When he looks back on it today, Cornell, the Soundgarden frontman who shared the same musical growing pains as his grunge brethren, still feels the hurt of losing Cobain.
“That’s been one of the most difficult things I’ve had to deal with in my life,” he said. “Kurt, as well as several other people who had so much promise and talent, who made me look forward to the future of music and the art form, the limitless music they would create, and then to have all those possibilities completely disappear in front of you. No re-releases or revamping or newly discovered masters can ever take the place of a newly created song or a perspective of somebody who would have been in his forties.
“It’s one of the hardest things I’ve had to deal with in my life.”
But before the label was put on the genre, before Nirvana became a band for the ages — “I think this is one of the few cases where you couldn’t overestimate how important it was,” The New Yorker’s Frere-Jones said — there was the music that doused the flames of hair-band hell and reminded people what rock was all about.
Mary Cellini managed a record store at La Brea and Sunset in Los Angeles. She was dating a guy at the time who booked acts at a club called Raji’s, which is no longer around but had been a hotspot for punk and alternative bands. She was introduced to Cobain and his girlfriend/wife Courtney Love through her boyfriend.
She remembered one night at another club, The Roxy, in which Nirvana had the crowd in, well, nirvana.
“I’m not doubting or lessening the fact that Cobain had his personal demons,” she said. “I’m just saying there was a whole other side to him and his music that was funny and positive.

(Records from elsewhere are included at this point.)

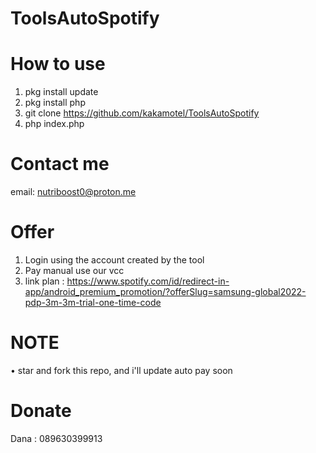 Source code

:# ToolsAutoSpotify

# How to use

1. pkg install update
2. pkg install php
3. git clone https://github.com/kakamotel/ToolsAutoSpotify
4. php index.php

# 


# Contact me
email: nutriboost0@proton.me

# Offer

1. Login using the account created by the tool
2. Pay manual use our vcc
3. link plan : https://www.spotify.com/id/redirect-in-app/android_premium_promotion/?offerSlug=samsung-global2022-pdp-3m-3m-trial-one-time-code

# NOTE

• star and fork this repo, and i'll update auto pay soon

# Donate

Dana : 089630399913
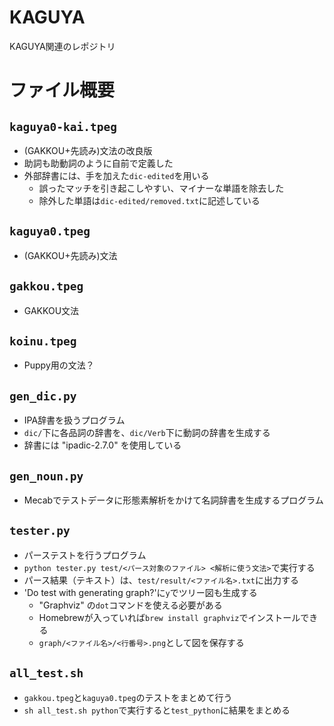 # KAGUYA
KAGUYA関連のレポジトリ

# ファイル概要
## `kaguya0-kai.tpeg`
+ (GAKKOU+先読み)文法の改良版
+ 助詞も助動詞のように自前で定義した
+ 外部辞書には、手を加えた`dic-edited`を用いる
  + 誤ったマッチを引き起こしやすい、マイナーな単語を除去した
  + 除外した単語は`dic-edited/removed.txt`に記述している

## `kaguya0.tpeg`
+ (GAKKOU+先読み)文法


## `gakkou.tpeg`
+ GAKKOU文法


## `koinu.tpeg`
+ Puppy用の文法？


## `gen_dic.py`
+ IPA辞書を扱うプログラム
+ `dic/`下に各品詞の辞書を、`dic/Verb`下に動詞の辞書を生成する
+ 辞書には "ipadic-2.7.0" を使用している


## `gen_noun.py`
+ Mecabでテストデータに形態素解析をかけて名詞辞書を生成するプログラム


## `tester.py`
+ パーステストを行うプログラム
+ `python tester.py test/<パース対象のファイル> <解析に使う文法>`で実行する
+ パース結果（テキスト）は、`test/result/<ファイル名>.txt`に出力する
+ 'Do test with generating graph?'に`y`でツリー図も生成する
  + "Graphviz" の`dot`コマンドを使える必要がある
  + Homebrewが入っていれば`brew install graphviz`でインストールできる
  + `graph/<ファイル名>/<行番号>.png`として図を保存する


## `all_test.sh`
+ `gakkou.tpeg`と`kaguya0.tpeg`のテストをまとめて行う
+ `sh all_test.sh python`で実行すると`test_python`に結果をまとめる
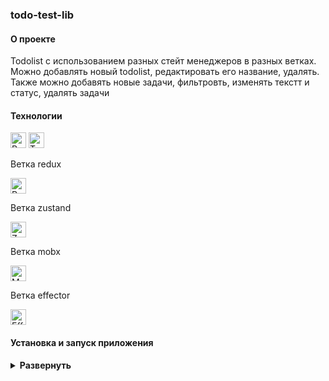 ### todo-test-lib

#### О проекте

Todolist с использованием разных стейт менеджеров в разных ветках.
Можно добавлять новый todolist, редактировать его название, удалять.
Также можно добавять новые задачи, фильтровть, изменять текстт и статус, удалять задачи

#### Технологии

<div>
  <img height='25px' src="https://img.shields.io/badge/React-20232A??style=plastic&logo=react&logoColor=61DAFB" alt="React">
  <img height='25px' src="https://img.shields.io/badge/TypeScript-20232A??style=plastic&logo=typescript&logoColor=3178C6" alt="TypeScript">
  <p>Ветка redux</p>
  <img height='25px' src="https://img.shields.io/badge/Redux-20232A??style=plastic&logo=redux&logoColor=764ABC" alt="Redux">
  <p>Ветка zustand</p>
  <img height='25px' src="https://img.shields.io/badge/Zustand-20232A??style=plastic&logoColor=764ABC" alt="Zustand.">
  <p>Ветка mobx</p>
  <img height='25px' src="https://img.shields.io/badge/MobX-20232A??style=plastic&logo=Mobx&logoColor=FF9955" alt="Mobx">
  <p>Ветка effector</p>
  <img height='25px' src="https://img.shields.io/badge/Effector-20232A??style=plastic&logo=Effector&logoColor=FF9955" alt="Effector">

  <!-- <img height='25px' src="https://img.shields.io/badge/Axios-20232A??style=for-the-badge&logo=Axios&logoColor=5A29E4" alt="Axios"> -->
</div>

#### Установка и запуск приложения

<details><summary><b>Развернуть</b></summary>

Клонировать репозиторий:

    git clone https://github.com/Mariyazakharova73/todo-test-lib.git

Установить зависимости:

    npm install

Запустить проект:

    npm start

</details>

<!-- [Ссылка на проект react-dress]() -->

<!-- <div align="center">
  <img width="575" alt="Приложение." src="./src/images/app.png">
</div> -->
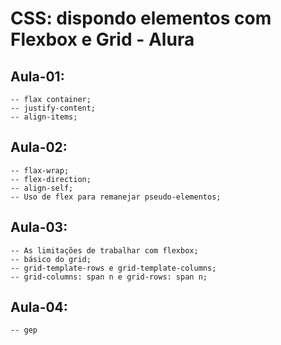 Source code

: # CSS: dispondo elementos com Flexbox e Grid - Alura

## Aula-01:
    -- flax container;
    -- justify-content;
    -- align-items;

## Aula-02:
    -- flax-wrap;
    -- flex-direction;
    -- align-self;
    -- Uso de flex para remanejar pseudo-elementos;

## Aula-03:
    -- As limitações de trabalhar com flexbox;
    -- básico do grid;
    -- grid-template-rows e grid-template-columns;
    -- grid-columns: span n e grid-rows: span n;

## Aula-04:
    -- gep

“One Nirvana show sticks out in my memory as being one of the best live music nights of my life. It was at the Roxy right as their album ‘Nevermind’ was being released. From the first guitar strum we and the rest of the audience were in heaven. Everyone was moving in unison in a bubble of total joy and excitement. Our favorite moment was spotting a family pogo-ing together arm in arm. There was a father, mother and two kids just bouncing to the music with the biggest smiles on their faces, at the center of the mosh pit.
“I view Cobain and his music as a gift. There have been many times over the years when I have been down or sad and in many of those moments I have often thought of that night and smiled.”